** Material shown follows **
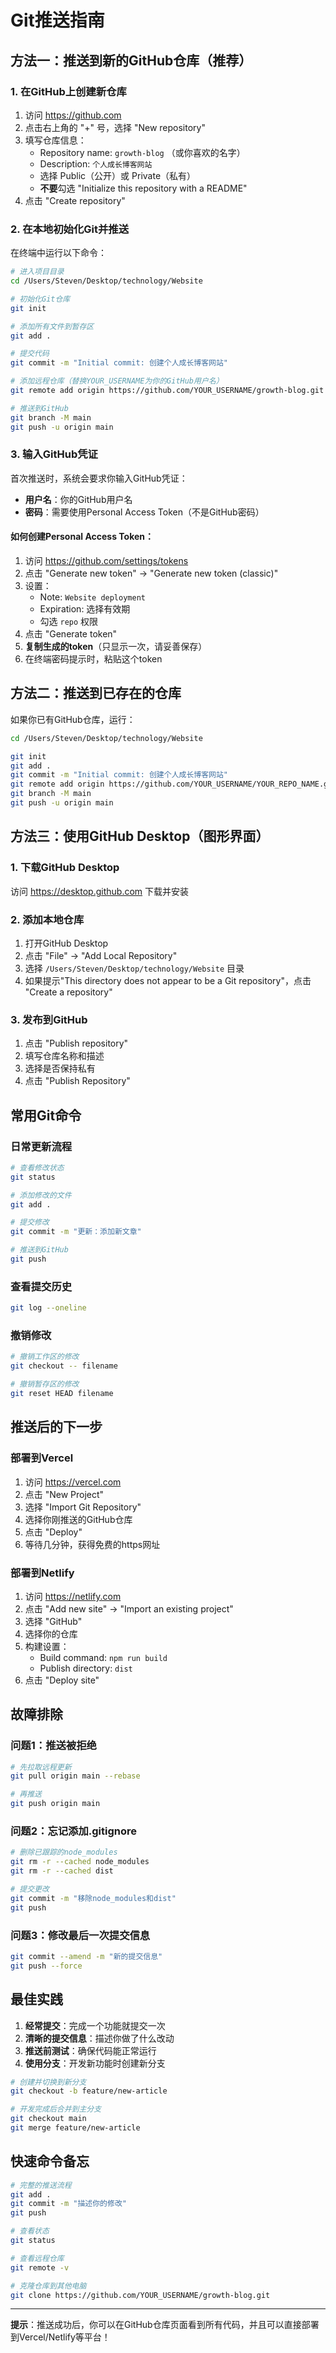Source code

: # Git推送指南

## 方法一：推送到新的GitHub仓库（推荐）

### 1. 在GitHub上创建新仓库

1. 访问 https://github.com
2. 点击右上角的 "+" 号，选择 "New repository"
3. 填写仓库信息：
   - Repository name: `growth-blog` （或你喜欢的名字）
   - Description: `个人成长博客网站`
   - 选择 Public（公开）或 Private（私有）
   - **不要**勾选 "Initialize this repository with a README"
4. 点击 "Create repository"

### 2. 在本地初始化Git并推送

在终端中运行以下命令：

```bash
# 进入项目目录
cd /Users/Steven/Desktop/technology/Website

# 初始化Git仓库
git init

# 添加所有文件到暂存区
git add .

# 提交代码
git commit -m "Initial commit: 创建个人成长博客网站"

# 添加远程仓库（替换YOUR_USERNAME为你的GitHub用户名）
git remote add origin https://github.com/YOUR_USERNAME/growth-blog.git

# 推送到GitHub
git branch -M main
git push -u origin main
```

### 3. 输入GitHub凭证

首次推送时，系统会要求你输入GitHub凭证：
- **用户名**：你的GitHub用户名
- **密码**：需要使用Personal Access Token（不是GitHub密码）

#### 如何创建Personal Access Token：

1. 访问 https://github.com/settings/tokens
2. 点击 "Generate new token" -> "Generate new token (classic)"
3. 设置：
   - Note: `Website deployment`
   - Expiration: 选择有效期
   - 勾选 `repo` 权限
4. 点击 "Generate token"
5. **复制生成的token**（只显示一次，请妥善保存）
6. 在终端密码提示时，粘贴这个token

## 方法二：推送到已存在的仓库

如果你已有GitHub仓库，运行：

```bash
cd /Users/Steven/Desktop/technology/Website

git init
git add .
git commit -m "Initial commit: 创建个人成长博客网站"
git remote add origin https://github.com/YOUR_USERNAME/YOUR_REPO_NAME.git
git branch -M main
git push -u origin main
```

## 方法三：使用GitHub Desktop（图形界面）

### 1. 下载GitHub Desktop

访问 https://desktop.github.com 下载并安装

### 2. 添加本地仓库

1. 打开GitHub Desktop
2. 点击 "File" -> "Add Local Repository"
3. 选择 `/Users/Steven/Desktop/technology/Website` 目录
4. 如果提示"This directory does not appear to be a Git repository"，点击 "Create a repository"

### 3. 发布到GitHub

1. 点击 "Publish repository"
2. 填写仓库名称和描述
3. 选择是否保持私有
4. 点击 "Publish Repository"

## 常用Git命令

### 日常更新流程

```bash
# 查看修改状态
git status

# 添加修改的文件
git add .

# 提交修改
git commit -m "更新：添加新文章"

# 推送到GitHub
git push
```

### 查看提交历史

```bash
git log --oneline
```

### 撤销修改

```bash
# 撤销工作区的修改
git checkout -- filename

# 撤销暂存区的修改
git reset HEAD filename
```

## 推送后的下一步

### 部署到Vercel

1. 访问 https://vercel.com
2. 点击 "New Project"
3. 选择 "Import Git Repository"
4. 选择你刚推送的GitHub仓库
5. 点击 "Deploy"
6. 等待几分钟，获得免费的https网址

### 部署到Netlify

1. 访问 https://netlify.com
2. 点击 "Add new site" -> "Import an existing project"
3. 选择 "GitHub"
4. 选择你的仓库
5. 构建设置：
   - Build command: `npm run build`
   - Publish directory: `dist`
6. 点击 "Deploy site"

## 故障排除

### 问题1：推送被拒绝

```bash
# 先拉取远程更新
git pull origin main --rebase

# 再推送
git push origin main
```

### 问题2：忘记添加.gitignore

```bash
# 删除已跟踪的node_modules
git rm -r --cached node_modules
git rm -r --cached dist

# 提交更改
git commit -m "移除node_modules和dist"
git push
```

### 问题3：修改最后一次提交信息

```bash
git commit --amend -m "新的提交信息"
git push --force
```

## 最佳实践

1. **经常提交**：完成一个功能就提交一次
2. **清晰的提交信息**：描述你做了什么改动
3. **推送前测试**：确保代码能正常运行
4. **使用分支**：开发新功能时创建新分支

```bash
# 创建并切换到新分支
git checkout -b feature/new-article

# 开发完成后合并到主分支
git checkout main
git merge feature/new-article
```

## 快速命令备忘

```bash
# 完整的推送流程
git add .
git commit -m "描述你的修改"
git push

# 查看状态
git status

# 查看远程仓库
git remote -v

# 克隆仓库到其他电脑
git clone https://github.com/YOUR_USERNAME/growth-blog.git
```

---

**提示**：推送成功后，你可以在GitHub仓库页面看到所有代码，并且可以直接部署到Vercel/Netlify等平台！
** End of Material shown **
• Action item:
What comes back should match the records exactly, minus any pictures.

• Solution to this problem:
Source code

: # Git推送指南

## 方法一：推送到新的GitHub仓库（推荐）

### 1. 在GitHub上创建新仓库

1. 访问 https://github.com
2. 点击右上角的 "+" 号，选择 "New repository"
3. 填写仓库信息：
   - Repository name: `growth-blog` （或你喜欢的名字）
   - Description: `个人成长博客网站`
   - 选择 Public（公开）或 Private（私有）
   - **不要**勾选 "Initialize this repository with a README"
4. 点击 "Create repository"

### 2. 在本地初始化Git并推送

在终端中运行以下命令：

```bash
# 进入项目目录
cd /Users/Steven/Desktop/technology/Website

# 初始化Git仓库
git init

# 添加所有文件到暂存区
git add .

# 提交代码
git commit -m "Initial commit: 创建个人成长博客网站"

# 添加远程仓库（替换YOUR_USERNAME为你的GitHub用户名）
git remote add origin https://github.com/YOUR_USERNAME/growth-blog.git

# 推送到GitHub
git branch -M main
git push -u origin main
```

### 3. 输入GitHub凭证

首次推送时，系统会要求你输入GitHub凭证：
- **用户名**：你的GitHub用户名
- **密码**：需要使用Personal Access Token（不是GitHub密码）

#### 如何创建Personal Access Token：

1. 访问 https://github.com/settings/tokens
2. 点击 "Generate new token" -> "Generate new token (classic)"
3. 设置：
   - Note: `Website deployment`
   - Expiration: 选择有效期
   - 勾选 `repo` 权限
4. 点击 "Generate token"
5. **复制生成的token**（只显示一次，请妥善保存）
6. 在终端密码提示时，粘贴这个token

## 方法二：推送到已存在的仓库

如果你已有GitHub仓库，运行：

```bash
cd /Users/Steven/Desktop/technology/Website

git init
git add .
git commit -m "Initial commit: 创建个人成长博客网站"
git remote add origin https://github.com/YOUR_USERNAME/YOUR_REPO_NAME.git
git branch -M main
git push -u origin main
```

## 方法三：使用GitHub Desktop（图形界面）

### 1. 下载GitHub Desktop

访问 https://desktop.github.com 下载并安装

### 2. 添加本地仓库

1. 打开GitHub Desktop
2. 点击 "File" -> "Add Local Repository"
3. 选择 `/Users/Steven/Desktop/technology/Website` 目录
4. 如果提示"This directory does not appear to be a Git repository"，点击 "Create a repository"

### 3. 发布到GitHub

1. 点击 "Publish repository"
2. 填写仓库名称和描述
3. 选择是否保持私有
4. 点击 "Publish Repository"

## 常用Git命令

### 日常更新流程

```bash
# 查看修改状态
git status

# 添加修改的文件
git add .

# 提交修改
git commit -m "更新：添加新文章"

# 推送到GitHub
git push
```

### 查看提交历史

```bash
git log --oneline
```

### 撤销修改

```bash
# 撤销工作区的修改
git checkout -- filename

# 撤销暂存区的修改
git reset HEAD filename
```

## 推送后的下一步

### 部署到Vercel

1. 访问 https://vercel.com
2. 点击 "New Project"
3. 选择 "Import Git Repository"
4. 选择你刚推送的GitHub仓库
5. 点击 "Deploy"
6. 等待几分钟，获得免费的https网址

### 部署到Netlify

1. 访问 https://netlify.com
2. 点击 "Add new site" -> "Import an existing project"
3. 选择 "GitHub"
4. 选择你的仓库
5. 构建设置：
   - Build command: `npm run build`
   - Publish directory: `dist`
6. 点击 "Deploy site"

## 故障排除

### 问题1：推送被拒绝

```bash
# 先拉取远程更新
git pull origin main --rebase

# 再推送
git push origin main
```

### 问题2：忘记添加.gitignore

```bash
# 删除已跟踪的node_modules
git rm -r --cached node_modules
git rm -r --cached dist

# 提交更改
git commit -m "移除node_modules和dist"
git push
```

### 问题3：修改最后一次提交信息

```bash
git commit --amend -m "新的提交信息"
git push --force
```

## 最佳实践

1. **经常提交**：完成一个功能就提交一次
2. **清晰的提交信息**：描述你做了什么改动
3. **推送前测试**：确保代码能正常运行
4. **使用分支**：开发新功能时创建新分支

```bash
# 创建并切换到新分支
git checkout -b feature/new-article

# 开发完成后合并到主分支
git checkout main
git merge feature/new-article
```

## 快速命令备忘

```bash
# 完整的推送流程
git add .
git commit -m "描述你的修改"
git push

# 查看状态
git status

# 查看远程仓库
git remote -v

# 克隆仓库到其他电脑
git clone https://github.com/YOUR_USERNAME/growth-blog.git
```

---

**提示**：推送成功后，你可以在GitHub仓库页面看到所有代码，并且可以直接部署到Vercel/Netlify等平台！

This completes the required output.